Problem statement: Only one stretch of the data below is wanted: the lines starting at the one with "by the indiferent" and ending at the one with "reasonably just leave", both included, given again exactly.

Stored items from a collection
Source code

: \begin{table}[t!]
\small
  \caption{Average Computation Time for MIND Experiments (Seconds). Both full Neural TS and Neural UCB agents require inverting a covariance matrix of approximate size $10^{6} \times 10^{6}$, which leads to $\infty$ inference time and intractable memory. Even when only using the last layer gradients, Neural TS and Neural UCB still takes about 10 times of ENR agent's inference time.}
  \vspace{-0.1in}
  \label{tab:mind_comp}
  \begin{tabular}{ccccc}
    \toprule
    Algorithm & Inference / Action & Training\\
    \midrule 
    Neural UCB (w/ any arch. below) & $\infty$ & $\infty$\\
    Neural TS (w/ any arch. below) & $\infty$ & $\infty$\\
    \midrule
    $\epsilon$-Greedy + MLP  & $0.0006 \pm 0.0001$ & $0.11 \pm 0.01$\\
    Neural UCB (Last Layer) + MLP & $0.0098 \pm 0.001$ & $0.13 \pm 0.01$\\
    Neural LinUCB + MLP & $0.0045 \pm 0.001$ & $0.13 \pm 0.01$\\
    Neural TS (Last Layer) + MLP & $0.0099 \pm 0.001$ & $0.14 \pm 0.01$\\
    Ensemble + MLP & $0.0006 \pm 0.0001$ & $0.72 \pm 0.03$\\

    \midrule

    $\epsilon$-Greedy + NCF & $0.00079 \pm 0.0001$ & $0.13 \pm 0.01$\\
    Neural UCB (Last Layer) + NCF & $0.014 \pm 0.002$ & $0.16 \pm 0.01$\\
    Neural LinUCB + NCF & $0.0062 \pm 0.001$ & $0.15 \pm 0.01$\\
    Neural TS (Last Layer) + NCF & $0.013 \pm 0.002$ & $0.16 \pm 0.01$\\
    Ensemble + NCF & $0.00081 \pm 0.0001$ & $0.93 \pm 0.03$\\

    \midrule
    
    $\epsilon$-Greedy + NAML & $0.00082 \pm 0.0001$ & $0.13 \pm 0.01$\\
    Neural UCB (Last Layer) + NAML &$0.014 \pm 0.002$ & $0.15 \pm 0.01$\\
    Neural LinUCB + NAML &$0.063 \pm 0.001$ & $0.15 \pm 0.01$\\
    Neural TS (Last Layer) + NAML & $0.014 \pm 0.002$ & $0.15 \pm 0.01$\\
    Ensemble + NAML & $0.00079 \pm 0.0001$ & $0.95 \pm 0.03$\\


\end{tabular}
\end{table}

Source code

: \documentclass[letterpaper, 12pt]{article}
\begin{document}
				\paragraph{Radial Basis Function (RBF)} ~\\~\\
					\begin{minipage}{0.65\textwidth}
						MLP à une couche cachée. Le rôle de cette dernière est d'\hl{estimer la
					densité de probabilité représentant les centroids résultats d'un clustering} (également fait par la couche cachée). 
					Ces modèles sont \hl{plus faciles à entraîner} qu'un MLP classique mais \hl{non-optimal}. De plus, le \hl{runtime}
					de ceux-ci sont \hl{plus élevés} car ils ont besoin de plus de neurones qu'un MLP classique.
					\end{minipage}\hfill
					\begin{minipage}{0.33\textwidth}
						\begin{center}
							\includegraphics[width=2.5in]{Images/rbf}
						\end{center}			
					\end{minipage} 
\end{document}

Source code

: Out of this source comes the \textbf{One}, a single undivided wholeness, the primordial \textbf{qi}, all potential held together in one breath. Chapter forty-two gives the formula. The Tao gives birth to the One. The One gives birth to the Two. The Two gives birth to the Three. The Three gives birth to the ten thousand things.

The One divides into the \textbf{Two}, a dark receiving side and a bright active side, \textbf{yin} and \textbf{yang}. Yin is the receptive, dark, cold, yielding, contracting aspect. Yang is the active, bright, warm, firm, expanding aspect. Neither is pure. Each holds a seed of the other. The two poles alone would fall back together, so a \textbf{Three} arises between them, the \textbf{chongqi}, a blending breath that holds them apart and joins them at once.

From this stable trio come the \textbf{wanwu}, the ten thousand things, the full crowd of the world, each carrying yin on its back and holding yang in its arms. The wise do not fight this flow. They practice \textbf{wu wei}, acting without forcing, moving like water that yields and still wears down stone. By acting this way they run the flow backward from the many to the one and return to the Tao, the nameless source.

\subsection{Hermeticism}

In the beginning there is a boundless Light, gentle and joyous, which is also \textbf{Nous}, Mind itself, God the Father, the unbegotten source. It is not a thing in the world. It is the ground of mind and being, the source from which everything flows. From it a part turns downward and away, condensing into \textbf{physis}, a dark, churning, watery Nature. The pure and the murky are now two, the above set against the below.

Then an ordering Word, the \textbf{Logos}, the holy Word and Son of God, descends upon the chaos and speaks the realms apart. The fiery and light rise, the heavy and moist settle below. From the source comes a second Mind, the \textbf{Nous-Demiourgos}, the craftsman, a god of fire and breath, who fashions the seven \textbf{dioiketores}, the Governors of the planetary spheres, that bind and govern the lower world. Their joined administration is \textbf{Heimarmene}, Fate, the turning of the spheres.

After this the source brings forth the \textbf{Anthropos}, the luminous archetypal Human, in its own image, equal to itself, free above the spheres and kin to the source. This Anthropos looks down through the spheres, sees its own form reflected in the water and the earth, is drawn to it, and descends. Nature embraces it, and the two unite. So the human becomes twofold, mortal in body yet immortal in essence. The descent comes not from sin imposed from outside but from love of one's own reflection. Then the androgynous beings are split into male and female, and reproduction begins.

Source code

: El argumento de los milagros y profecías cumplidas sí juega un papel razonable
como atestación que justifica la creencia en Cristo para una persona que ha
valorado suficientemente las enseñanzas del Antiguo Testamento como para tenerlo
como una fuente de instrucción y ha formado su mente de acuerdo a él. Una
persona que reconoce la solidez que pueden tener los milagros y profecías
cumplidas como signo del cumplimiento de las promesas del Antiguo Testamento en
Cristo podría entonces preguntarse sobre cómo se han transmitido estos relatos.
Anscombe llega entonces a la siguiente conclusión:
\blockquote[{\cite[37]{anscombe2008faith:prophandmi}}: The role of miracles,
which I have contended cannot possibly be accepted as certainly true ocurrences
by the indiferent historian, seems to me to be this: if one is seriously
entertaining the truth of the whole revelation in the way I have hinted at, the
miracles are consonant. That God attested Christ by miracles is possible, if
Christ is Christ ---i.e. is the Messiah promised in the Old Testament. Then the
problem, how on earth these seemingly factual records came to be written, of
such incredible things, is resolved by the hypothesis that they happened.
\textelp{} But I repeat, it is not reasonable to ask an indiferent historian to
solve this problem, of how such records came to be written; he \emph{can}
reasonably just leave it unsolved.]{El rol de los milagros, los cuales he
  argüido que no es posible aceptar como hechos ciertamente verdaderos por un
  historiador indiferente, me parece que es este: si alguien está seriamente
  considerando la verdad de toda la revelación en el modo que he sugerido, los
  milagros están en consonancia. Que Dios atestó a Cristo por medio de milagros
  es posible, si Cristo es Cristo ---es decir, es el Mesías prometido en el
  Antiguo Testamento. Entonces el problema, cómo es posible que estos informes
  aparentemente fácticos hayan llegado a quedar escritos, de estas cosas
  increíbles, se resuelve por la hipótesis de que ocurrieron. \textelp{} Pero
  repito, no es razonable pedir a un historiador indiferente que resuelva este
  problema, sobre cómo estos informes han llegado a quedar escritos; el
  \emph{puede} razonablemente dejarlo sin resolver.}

Solution to this exercise:
by the indiferent historian, seems to me to be this: if one is seriously
entertaining the truth of the whole revelation in the way I have hinted at, the
miracles are consonant. That God attested Christ by miracles is possible, if
Christ is Christ ---i.e. is the Messiah promised in the Old Testament. Then the
problem, how on earth these seemingly factual records came to be written, of
such incredible things, is resolved by the hypothesis that they happened.
\textelp{} But I repeat, it is not reasonable to ask an indiferent historian to
solve this problem, of how such records came to be written; he \emph{can}
reasonably just leave it unsolved.]{El rol de los milagros, los cuales he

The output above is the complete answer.